Authorize failed: This could be caused by IIS not being setup to handle extensionless static files.Here’s how to fix that:
1.In IIS manager goto Site/ Server->Handler Mappings->View Ordered List
2.Move the StaticFile mapping above the ExtensionlessUrlHandler mappings. (like this http://i.stack.imgur.com/nkvrL.png)
3.If you need to make changes to your web.config file, update the one at D:\TempSSL\web_config.xml
My web server is (include version): IIS (Windows 10? Can’t find the version number)
The operating system my web server runs on is (include version): Windows 10
My hosting provider, if applicable, is: Site hosted at home
I can login to a root shell on my machine (yes or no, or I don’t know): Kind of… does DOS count?
I’m using a control panel to manage my site (no, or provide the name and version of the control panel): No. IIS and .NET Core configuration
I can’t check in a browser to see if the file is being served correctly, because it just returns NET::ERR_CERT_DATE_INVALID.
I’m finding all this modern web hosting extremely complex… why does everything have to use SSL???
It isn’t being served correctly—that file is blank. (Literally blank as in 0 bytes.) Would you be able to make another test file within /.well-known/acme-challenge to see if it gets served by the server?
I suspect the problem could be here:
D:\ASEC Core Site.well-known/acme-challenge/N3XYaHdMip8OfvGhg_CWPI12V35-StdlAio5FhcZ6Xc
There is a missing path separator (either Windows-style
\ or Unix-style
D:\ASEC Core Site and
I first thought this too but have seen where it’s just the display here that doesn’t show it.
like: x:\simple.test (which contains two slashes but displays only one)
As rg305 says, it’s the display on your forum that messes up paths - I copy/pasted the original.
The file is not blank - it contains the key. There are 5 files in the acme-challenge folder, all with data in, none of them are zero bytes.
Is there some recommended reading that explains how this should all work without assuming the user is a die-hard web networking expert?!
Can you make any file at all be served correctly at http://grsoftware.mooo.info/.well-known/acme-challenge, like a text file of your choice?

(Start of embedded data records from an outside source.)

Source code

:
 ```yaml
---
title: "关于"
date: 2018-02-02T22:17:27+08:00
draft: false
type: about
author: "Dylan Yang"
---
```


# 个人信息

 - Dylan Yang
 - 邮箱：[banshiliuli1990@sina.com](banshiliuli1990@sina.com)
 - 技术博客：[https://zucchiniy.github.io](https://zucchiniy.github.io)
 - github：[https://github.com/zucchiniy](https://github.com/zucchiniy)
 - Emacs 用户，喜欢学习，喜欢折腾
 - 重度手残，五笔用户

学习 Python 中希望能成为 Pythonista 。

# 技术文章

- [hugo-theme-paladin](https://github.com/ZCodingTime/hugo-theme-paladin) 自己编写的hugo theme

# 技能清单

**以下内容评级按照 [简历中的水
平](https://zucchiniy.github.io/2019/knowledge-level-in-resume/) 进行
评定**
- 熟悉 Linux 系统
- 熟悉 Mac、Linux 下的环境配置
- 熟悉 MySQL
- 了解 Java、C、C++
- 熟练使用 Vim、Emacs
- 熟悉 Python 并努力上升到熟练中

No, any file inserted into the folder results in a NET::ERR_CERT_DATE_INVALID in Chrome…
That particular error does make it harder to check when you’ve succeeded in posting files there, yet it wouldn’t stop validation from the certificate authority for succeeding because the certificate authority validator ignores that error.
Do you have a machine where you could check with
curl instead? It’s possible to make
curl ignore this error, for example.
I don’t understand how using a tool that ignores the error is going to help solve the problem.
Tell you what - I’ll go somewhere else where I have to pay through the nose for an https service, just because Amazon won’t allow me to connect without one.
This is because the Let's Encrypt CA also does not enforce certificate checks when connecting to your machine to validate this challenge. A significant reason for this is to allow renewal of certificates that have already expired when the http:// version of the site generates an unconditional permanent redirect to the https:// version, because the CA follows redirects in this case.
curl -k would let you see the challenge behavior in a way that looks like what the certificate authority sees, while a browser doesn't, because the browser enforces certificate checks. If you run with
curl -k, you can see what the CA is seeing in this case, which may then help debug why it rejects the challenge validation.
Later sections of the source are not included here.